Work request →
Filter the entries below, keeping only lines with the word "that".

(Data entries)
══════════

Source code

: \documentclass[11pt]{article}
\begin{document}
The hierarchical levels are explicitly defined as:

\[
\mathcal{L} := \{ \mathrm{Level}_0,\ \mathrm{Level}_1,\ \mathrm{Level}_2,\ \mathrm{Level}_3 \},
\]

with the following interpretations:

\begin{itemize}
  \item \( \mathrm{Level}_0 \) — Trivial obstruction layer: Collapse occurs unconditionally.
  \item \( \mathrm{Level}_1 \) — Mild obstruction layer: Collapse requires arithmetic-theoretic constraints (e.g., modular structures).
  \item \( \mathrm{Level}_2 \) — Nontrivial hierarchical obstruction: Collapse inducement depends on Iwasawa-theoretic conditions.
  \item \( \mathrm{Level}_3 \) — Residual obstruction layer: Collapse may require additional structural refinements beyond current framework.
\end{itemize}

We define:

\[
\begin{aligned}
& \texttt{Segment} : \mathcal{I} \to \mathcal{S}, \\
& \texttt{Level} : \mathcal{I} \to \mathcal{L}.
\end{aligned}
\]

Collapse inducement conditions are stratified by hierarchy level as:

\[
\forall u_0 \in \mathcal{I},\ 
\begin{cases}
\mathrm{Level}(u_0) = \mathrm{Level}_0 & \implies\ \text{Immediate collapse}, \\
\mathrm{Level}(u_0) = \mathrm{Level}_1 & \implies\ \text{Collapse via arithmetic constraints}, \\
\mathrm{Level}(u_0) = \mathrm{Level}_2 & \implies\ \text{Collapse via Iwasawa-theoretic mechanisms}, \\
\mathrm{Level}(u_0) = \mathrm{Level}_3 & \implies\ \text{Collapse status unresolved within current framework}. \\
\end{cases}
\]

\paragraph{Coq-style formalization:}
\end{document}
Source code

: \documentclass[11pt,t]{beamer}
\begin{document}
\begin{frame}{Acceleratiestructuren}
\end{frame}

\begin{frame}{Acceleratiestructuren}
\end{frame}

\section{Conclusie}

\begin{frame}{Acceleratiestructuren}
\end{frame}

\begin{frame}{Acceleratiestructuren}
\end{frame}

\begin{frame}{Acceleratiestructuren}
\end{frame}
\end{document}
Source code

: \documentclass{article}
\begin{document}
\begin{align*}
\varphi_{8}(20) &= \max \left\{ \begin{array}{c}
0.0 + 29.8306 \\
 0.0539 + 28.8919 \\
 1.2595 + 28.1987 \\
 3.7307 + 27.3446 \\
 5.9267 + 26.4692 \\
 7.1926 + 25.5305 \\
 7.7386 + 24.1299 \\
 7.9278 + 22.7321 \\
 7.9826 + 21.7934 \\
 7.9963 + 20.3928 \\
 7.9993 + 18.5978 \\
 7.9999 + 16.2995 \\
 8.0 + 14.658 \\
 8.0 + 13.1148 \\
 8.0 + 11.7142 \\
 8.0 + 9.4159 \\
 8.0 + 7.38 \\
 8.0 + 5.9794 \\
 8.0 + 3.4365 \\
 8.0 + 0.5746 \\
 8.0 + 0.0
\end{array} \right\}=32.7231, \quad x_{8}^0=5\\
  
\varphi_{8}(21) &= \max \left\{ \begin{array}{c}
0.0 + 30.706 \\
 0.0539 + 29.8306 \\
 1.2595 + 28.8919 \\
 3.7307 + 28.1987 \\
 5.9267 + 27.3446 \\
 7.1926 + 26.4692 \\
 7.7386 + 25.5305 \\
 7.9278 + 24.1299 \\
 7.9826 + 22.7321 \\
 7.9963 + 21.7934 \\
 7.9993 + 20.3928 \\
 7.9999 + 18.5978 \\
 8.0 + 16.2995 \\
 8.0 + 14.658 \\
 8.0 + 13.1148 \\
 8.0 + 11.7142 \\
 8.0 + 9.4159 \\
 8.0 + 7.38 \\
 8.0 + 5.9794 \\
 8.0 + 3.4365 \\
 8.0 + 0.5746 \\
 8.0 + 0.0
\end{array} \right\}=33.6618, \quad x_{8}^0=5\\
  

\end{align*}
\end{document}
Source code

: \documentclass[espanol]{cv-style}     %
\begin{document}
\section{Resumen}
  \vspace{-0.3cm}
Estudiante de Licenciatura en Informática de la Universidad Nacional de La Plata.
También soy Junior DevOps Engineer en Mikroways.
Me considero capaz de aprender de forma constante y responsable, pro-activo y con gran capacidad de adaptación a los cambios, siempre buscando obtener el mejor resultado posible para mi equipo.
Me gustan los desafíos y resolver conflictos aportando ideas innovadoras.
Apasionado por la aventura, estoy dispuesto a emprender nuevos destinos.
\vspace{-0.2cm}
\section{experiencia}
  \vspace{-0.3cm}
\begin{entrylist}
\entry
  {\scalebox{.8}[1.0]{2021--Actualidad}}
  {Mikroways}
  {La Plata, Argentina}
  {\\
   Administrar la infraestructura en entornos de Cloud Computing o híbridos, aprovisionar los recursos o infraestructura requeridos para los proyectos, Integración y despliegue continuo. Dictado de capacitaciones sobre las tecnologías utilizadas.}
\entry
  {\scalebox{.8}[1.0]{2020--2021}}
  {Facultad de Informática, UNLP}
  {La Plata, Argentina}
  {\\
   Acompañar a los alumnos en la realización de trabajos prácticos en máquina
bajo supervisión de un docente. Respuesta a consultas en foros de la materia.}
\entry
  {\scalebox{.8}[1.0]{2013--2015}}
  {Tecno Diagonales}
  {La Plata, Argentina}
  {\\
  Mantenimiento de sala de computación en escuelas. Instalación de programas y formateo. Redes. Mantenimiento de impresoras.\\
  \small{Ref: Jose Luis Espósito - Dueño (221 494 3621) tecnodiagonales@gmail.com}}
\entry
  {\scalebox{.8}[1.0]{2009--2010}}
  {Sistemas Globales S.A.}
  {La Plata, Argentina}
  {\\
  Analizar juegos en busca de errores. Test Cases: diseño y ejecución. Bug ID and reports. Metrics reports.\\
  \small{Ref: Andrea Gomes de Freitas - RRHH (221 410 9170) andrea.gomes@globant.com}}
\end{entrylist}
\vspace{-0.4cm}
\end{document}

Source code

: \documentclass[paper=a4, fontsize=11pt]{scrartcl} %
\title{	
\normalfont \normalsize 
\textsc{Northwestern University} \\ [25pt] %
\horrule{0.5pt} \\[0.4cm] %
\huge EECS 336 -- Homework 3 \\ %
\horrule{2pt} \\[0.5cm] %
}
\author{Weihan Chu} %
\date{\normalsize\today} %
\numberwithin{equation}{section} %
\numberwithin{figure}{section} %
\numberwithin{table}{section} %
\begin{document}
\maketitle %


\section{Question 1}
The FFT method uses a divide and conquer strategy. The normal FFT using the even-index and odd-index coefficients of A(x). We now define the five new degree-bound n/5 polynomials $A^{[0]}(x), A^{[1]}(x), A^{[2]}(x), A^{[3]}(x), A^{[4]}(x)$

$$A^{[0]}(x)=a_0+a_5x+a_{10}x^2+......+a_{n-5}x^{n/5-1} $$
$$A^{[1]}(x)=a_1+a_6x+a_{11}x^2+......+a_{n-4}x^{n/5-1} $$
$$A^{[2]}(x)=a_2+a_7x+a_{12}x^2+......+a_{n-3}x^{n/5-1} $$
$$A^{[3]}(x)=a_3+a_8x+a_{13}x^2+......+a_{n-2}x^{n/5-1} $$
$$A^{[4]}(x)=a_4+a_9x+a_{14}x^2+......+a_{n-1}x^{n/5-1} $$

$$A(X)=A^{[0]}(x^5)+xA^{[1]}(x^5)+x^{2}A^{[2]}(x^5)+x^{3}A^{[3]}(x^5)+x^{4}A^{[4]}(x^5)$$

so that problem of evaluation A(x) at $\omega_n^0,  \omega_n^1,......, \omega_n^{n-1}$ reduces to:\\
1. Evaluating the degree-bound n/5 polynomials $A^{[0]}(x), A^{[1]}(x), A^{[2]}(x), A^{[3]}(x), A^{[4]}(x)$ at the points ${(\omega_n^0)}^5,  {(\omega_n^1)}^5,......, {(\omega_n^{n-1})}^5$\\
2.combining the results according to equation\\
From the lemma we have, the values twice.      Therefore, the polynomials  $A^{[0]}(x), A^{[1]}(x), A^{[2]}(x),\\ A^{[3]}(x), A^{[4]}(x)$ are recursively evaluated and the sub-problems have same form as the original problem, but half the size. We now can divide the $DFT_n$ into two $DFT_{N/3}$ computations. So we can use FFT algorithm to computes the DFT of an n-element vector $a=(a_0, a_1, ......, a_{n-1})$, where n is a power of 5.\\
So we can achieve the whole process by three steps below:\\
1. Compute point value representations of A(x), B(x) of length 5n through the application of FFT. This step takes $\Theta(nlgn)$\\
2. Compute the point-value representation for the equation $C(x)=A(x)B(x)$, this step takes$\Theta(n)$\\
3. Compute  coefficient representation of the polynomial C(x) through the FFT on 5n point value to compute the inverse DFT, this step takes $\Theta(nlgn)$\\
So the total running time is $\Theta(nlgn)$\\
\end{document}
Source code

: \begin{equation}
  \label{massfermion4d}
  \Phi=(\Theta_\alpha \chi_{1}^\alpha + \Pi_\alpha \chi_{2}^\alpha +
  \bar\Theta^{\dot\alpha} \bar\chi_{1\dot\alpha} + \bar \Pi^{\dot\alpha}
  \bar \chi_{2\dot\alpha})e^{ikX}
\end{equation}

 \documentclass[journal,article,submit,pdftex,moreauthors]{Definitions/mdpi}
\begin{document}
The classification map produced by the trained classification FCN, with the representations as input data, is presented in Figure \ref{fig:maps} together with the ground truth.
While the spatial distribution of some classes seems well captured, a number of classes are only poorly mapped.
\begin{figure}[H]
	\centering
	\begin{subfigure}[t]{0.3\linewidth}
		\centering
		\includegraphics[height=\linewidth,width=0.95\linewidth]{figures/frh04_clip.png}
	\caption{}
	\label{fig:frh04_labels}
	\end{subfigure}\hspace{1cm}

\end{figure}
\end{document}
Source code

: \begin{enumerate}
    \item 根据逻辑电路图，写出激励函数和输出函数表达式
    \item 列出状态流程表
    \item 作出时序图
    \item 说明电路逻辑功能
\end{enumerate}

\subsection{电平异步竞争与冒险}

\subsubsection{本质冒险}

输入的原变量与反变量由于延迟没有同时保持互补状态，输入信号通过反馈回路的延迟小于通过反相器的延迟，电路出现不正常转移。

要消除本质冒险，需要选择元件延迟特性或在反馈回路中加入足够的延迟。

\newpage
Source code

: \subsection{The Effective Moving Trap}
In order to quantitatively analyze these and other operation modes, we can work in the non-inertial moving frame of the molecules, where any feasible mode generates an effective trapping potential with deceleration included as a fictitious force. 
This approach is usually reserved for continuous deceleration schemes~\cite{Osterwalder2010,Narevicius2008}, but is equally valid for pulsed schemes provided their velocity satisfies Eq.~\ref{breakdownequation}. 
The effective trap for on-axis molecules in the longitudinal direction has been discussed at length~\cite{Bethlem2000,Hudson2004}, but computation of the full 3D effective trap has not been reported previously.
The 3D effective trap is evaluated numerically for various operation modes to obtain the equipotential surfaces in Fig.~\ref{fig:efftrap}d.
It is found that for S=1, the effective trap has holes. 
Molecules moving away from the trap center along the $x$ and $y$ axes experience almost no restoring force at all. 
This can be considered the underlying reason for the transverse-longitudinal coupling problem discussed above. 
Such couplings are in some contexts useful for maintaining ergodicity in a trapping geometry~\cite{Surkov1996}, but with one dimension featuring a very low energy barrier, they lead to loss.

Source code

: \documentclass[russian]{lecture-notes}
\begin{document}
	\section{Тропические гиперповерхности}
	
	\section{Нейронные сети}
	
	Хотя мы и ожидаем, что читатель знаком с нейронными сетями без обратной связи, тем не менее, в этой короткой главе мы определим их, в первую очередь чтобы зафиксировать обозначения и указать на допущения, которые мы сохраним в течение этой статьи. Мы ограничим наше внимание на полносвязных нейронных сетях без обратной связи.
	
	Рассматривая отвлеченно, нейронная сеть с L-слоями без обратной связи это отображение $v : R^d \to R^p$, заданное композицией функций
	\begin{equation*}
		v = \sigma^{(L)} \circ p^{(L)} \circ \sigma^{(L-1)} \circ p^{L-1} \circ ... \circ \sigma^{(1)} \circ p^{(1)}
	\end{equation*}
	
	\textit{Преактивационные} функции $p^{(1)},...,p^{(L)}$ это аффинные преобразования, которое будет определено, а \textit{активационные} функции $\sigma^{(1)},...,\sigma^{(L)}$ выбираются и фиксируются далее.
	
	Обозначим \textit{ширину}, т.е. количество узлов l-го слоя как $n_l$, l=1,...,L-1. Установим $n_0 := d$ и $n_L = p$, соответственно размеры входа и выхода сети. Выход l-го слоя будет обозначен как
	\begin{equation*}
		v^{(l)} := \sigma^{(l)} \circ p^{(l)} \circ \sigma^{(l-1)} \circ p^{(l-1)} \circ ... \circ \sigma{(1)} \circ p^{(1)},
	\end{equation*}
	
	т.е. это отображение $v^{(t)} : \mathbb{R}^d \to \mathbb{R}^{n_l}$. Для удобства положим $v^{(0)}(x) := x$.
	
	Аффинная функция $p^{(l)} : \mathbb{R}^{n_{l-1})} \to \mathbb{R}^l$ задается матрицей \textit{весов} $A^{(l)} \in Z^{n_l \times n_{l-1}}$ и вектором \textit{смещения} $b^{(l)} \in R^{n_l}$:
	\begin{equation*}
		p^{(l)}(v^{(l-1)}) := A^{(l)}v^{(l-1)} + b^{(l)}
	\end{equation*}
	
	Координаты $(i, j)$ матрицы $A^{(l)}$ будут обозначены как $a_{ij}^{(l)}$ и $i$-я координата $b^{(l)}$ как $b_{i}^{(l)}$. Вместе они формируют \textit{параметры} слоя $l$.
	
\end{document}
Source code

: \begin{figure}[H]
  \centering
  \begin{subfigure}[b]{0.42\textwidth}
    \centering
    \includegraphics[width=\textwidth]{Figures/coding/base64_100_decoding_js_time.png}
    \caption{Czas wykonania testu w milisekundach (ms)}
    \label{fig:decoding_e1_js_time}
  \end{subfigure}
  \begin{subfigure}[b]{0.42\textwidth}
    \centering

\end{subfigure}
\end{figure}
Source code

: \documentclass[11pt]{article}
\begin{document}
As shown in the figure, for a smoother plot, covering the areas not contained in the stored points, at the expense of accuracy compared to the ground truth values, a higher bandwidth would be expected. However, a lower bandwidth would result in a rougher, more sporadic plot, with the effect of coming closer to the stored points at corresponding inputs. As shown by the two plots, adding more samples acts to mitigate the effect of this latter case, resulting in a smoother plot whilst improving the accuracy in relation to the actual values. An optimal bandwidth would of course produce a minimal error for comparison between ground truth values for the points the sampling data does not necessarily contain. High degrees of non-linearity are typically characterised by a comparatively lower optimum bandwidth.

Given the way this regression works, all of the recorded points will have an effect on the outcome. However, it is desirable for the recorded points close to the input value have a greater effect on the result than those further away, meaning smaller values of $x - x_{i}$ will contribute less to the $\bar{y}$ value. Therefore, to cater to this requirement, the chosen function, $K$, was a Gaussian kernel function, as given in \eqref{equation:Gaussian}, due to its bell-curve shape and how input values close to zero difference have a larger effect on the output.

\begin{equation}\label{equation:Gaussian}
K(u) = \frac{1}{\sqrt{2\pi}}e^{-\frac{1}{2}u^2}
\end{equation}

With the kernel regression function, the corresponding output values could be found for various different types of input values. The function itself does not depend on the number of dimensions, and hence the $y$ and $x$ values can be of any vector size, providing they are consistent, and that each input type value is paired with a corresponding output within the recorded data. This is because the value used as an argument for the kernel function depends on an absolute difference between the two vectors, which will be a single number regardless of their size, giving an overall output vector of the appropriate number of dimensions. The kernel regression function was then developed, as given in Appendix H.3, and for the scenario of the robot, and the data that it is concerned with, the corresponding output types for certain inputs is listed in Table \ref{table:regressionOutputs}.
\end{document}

══════════

Answer to this problem →
so that problem of evaluation A(x) at $\omega_n^0,  \omega_n^1,......, \omega_n^{n-1}$ reduces to:\\
It is found that for S=1, the effective trap has holes. 
With the kernel regression function, the corresponding output values could be found for various different types of input values. The function itself does not depend on the number of dimensions, and hence the $y$ and $x$ values can be of any vector size, providing they are consistent, and that each input type value is paired with a corresponding output within the recorded data. This is because the value used as an argument for the kernel function depends on an absolute difference between the two vectors, which will be a single number regardless of their size, giving an overall output vector of the appropriate number of dimensions. The kernel regression function was then developed, as given in Appendix H.3, and for the scenario of the robot, and the data that it is concerned with, the corresponding output types for certain inputs is listed in Table \ref{table:regressionOutputs}.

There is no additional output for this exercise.